Apa yang harus kita lakukan ketika rindu orang tua yang telah meninggal:
1) Kita doakan mereka, baik setelah shalat fardhu, atau di waktu khusus. Doa ini akan langsung di terima oleh orang tua kita.
2) Bersedekahlah, tujukan atas nama Almarhum atau almarhumah orang tua kita.
3) Tetaplah menjadi anak yang solih atau solihah karena ini yang bisa menyelamatkan orang tua kita. Anak solih atau solihah tetap bisa menyambungkan doa kepada orang tuanya.
Bolehkan kita berharap bertemu dalam mimpi?
Selama kita minta kepada Alloh ﷻ untuk dipertemukan dalam mimpi di perbolehkan.
Tetapi manusia sangat rawan dengan bujuk rayu syaithon, jika yang datang dalam mimpi adalah jin atau syaiton yang menyerupai orang tua kita, maka akan mempengaruhi kita lewat mimpi.
Hati-hatilah dengan 2 hal:
(1) Angan-angan.
(2) Rasa takut.
Karena akidah kita bisa goyah oleh 2 hal itu, dan syaithon sangat senang menjerumuskan manusia lewat 2 hal itu. Na'udzubillahi min dzalik. Mudah-mudahan kita selalu dalam lindungan Alloh ﷻ.
Wallahu a'lam
0️⃣2⃣ Sri Wahyuni ~ Wonogiri
Assalamualaikum Warohmatullahi Wabarokatuh Ustadz.
Bila sejak bayi di asuh oleh orang tua angkat, sehingga tidak mengenal orang tua kandung, bagaimana cara berbakti kepada orang tuanya?Terimakasih.
Wassalamu'alaikum warohmatullahi wabarokatuh
🌸Jawab:
Waalaikum salam warohmatullahi wabarokatuh.
Jika memiliki anak angkat dalam pengasuhan, agar anak tersebut juga bisa berbakti kepada orang tuanya.
1. Beritahukan orang tua yang sebenarnya, jangan takut anak tersebut akan kembali kepada orang tuanya dan lepas dari yang asuh. Insyaallah anak itu akan memilih yang asuhnya sebagai orang tua, melebihi orang tua kandungnya.

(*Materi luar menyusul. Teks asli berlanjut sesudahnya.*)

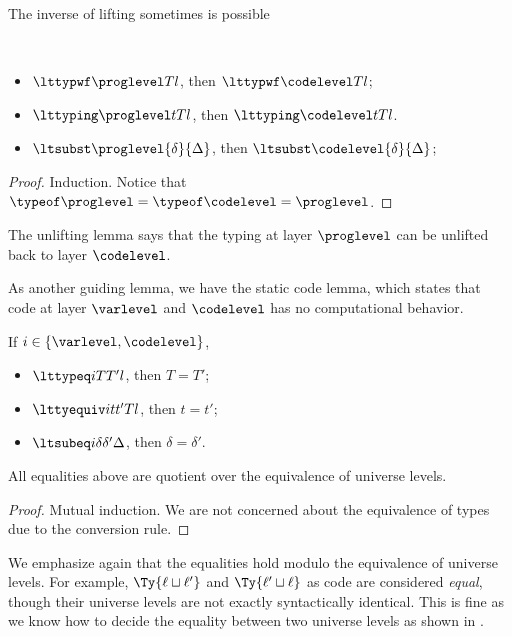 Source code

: The inverse of lifting sometimes is possible
\begin{lemma}[Unlifting] $ $
  \begin{itemize}
  \item $\lttypwf \proglevel T l$, then $\lttypwf \codelevel T l$;
  \item $\lttyping \proglevel t T l$, then $\lttyping \codelevel t T l$.
  \item $\ltsubst \proglevel{\delta}{\Delta}$, then $\ltsubst \codelevel{\delta}{\Delta}$;
  \end{itemize}
\end{lemma}
\begin{proof}
  Induction. %
  Notice that $\typeof \proglevel = \typeof \codelevel = \proglevel$. 
\end{proof}
The unlifting lemma says that the typing at layer $\proglevel$ can be unlifted back to layer
$\codelevel$. %

As another guiding lemma, we have the static code lemma, which states that code at
layer $\varlevel$ and $\codelevel$ has no computational behavior.
\begin{lemma} If $i \in \{\varlevel, \codelevel\}$,
  \begin{itemize}
  \item $\lttypeq i T{T'} l$, then $T = T'$;
  \item $\lttyequiv i t{t'} T l$, then $t = t'$;
  \item $\ltsubeq i{\delta}{\delta'}{\Delta}$, then $\delta = \delta'$.
  \end{itemize}
  All equalities above are quotient over the equivalence of universe levels.
\end{lemma}
\begin{proof}
  Mutual induction. %
  We are not concerned about the equivalence of types due to the conversion rule.
\end{proof}
We emphasize again that the equalities hold modulo the equivalence of universe
levels. %
For example, $\Ty{\ell \sqcup \ell'}$ and $\Ty{\ell' \sqcup \ell}$ as code are
considered \emph{equal}, though their universe levels are not exactly syntactically
identical. %
This is fine as we know how to decide the equality between two universe levels as
shown in . 

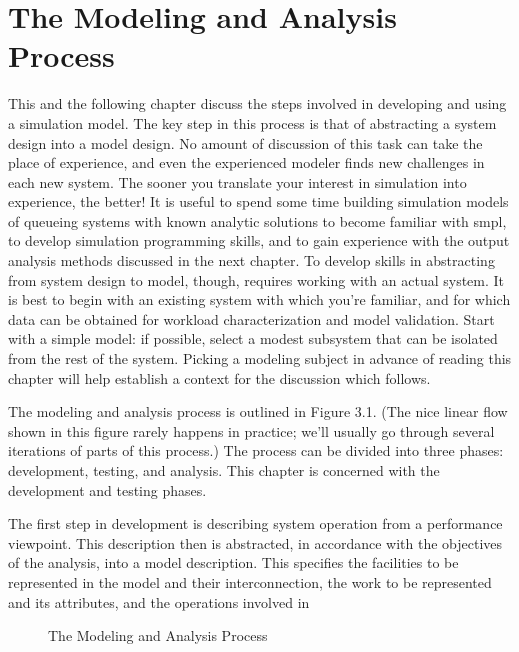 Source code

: \setcounter{chapter}{3}
\setcounter{section}{0}
\label{chap:model-development-testing}
\section{The Modeling and Analysis Process}
\label{sec:modeling-analysis-process}

This and the following chapter discuss the steps involved in developing and
using a simulation model. The key step in this process is that of abstracting
 a system design into a model design. No amount of discussion of this task can
take the place of experience, and even the experienced modeler finds new
challenges in each new system. The sooner you translate your interest in
simulation into experience, the better! It is useful to spend some time
building simulation models of queueing systems with known analytic solutions
 to become familiar with smpl, to develop simulation programming skills, and
to gain experience with the output analysis methods discussed in the next
chapter. To develop skills in abstracting from system design to model,
though, requires working with an actual system. It is best to begin with an
existing system with which you're familiar, and for which data can be obtained
for workload characterization and model validation. Start with a simple model:
if possible, select a modest subsystem that can be isolated from the rest of
the system. Picking a modeling subject in advance of reading this chapter will
help establish a context for the discussion which follows.

The modeling and analysis process is outlined in Figure 3.1. (The nice linear
flow shown in this figure rarely happens in practice; we'll usually go through
several iterations of parts of this process.) The process can be divided into
three phases: development, testing, and analysis. This chapter is concerned
with the development and testing phases.

The first step in development is describing system operation from a
performance viewpoint. This description then is abstracted, in accordance
with the objectives of the analysis, into a model description. This specifies
the facilities to be represented in the model and their interconnection, the
work to be represented and its attributes, and the operations involved in
\begin{figure}[H]
\centering
\resizebox{!}{.40\textheight}{}
\caption{The Modeling and Analysis Process}
\end{figure}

2. Jika orang tuanya sudah meninggal, beri tahukan nama ayah dan bundanya, kemudian beri wejangan agar setiap setelah shalat untuk mendoakan orang tuanya.
Wallahu a'lam
0️⃣3⃣ Bestiar ~ Pekanbaru
Ustadz, kedua orang tua saya sudah 13 tahun yang lalu meninggal namun saya selalu rindu kepada mereka. Kalau rindu saya hanya bisa berdoa dan menangis. Apakah itu salah?
🌸Jawab:
Ketika berdoa sambil menangis itu sangat baik, karena doa itu akan makbul, karena doanya bersungguh-sungguh.
Tetapi jika menangisinya menyesali kepergian orang tua, itu yang tidak boleh.
Maka jika ingat orang tua berdoalah, doa itu akan sampai dari anaknya yang solihah.
Wallahu a'lam
0️⃣4⃣ Han ~ Jatim
Assalamu'alaikum,
Tadz, apakah kedua orang tua yang mengadopsi mempunyai hukum yang sama dengan orang tua kandung?
🌸Jawab:
Waalaikumsalam warohmatullahi wabarokatuh.
Ketika kita mengadopsi anak tentunya kita bertekad untuk menggantikan orang tua kandungnya, dari situ keluar hukum kewajiban untuk merawat, mendidik, membesarkan layaknya anak sendiri.
Tetapi ketika menikah, jika anak tersebut perempuan, tetap yang menjadi wali adalah wali nasab (Ayah, Saudara sekandung laki-laki, kakek atau wali hakim jika tidak ada wali nasabnya).
Wallahu a'lam
•┈•◎❀★❀◎•★•◎❀★❀◎•┈•
❀CLoSSiNG STaTeMeNT❀
•┈•◎❀★❀◎•★•◎❀★❀◎•┈•
Alhamdulillah kajian malam ini sudah kita simak bersama, semoga bermanfaat baik yang bisa online sekarang atau yang membaca kemudian di grup atau di blog risalahluqman.worpress.com
Semoga kita senantiasa istiqomah menuntut ilmu, sampai nyawa terpisah dari badan.
Billahi taufik walhidayah.
wassalamu'alaikum warohmatullahi wabarokatuh.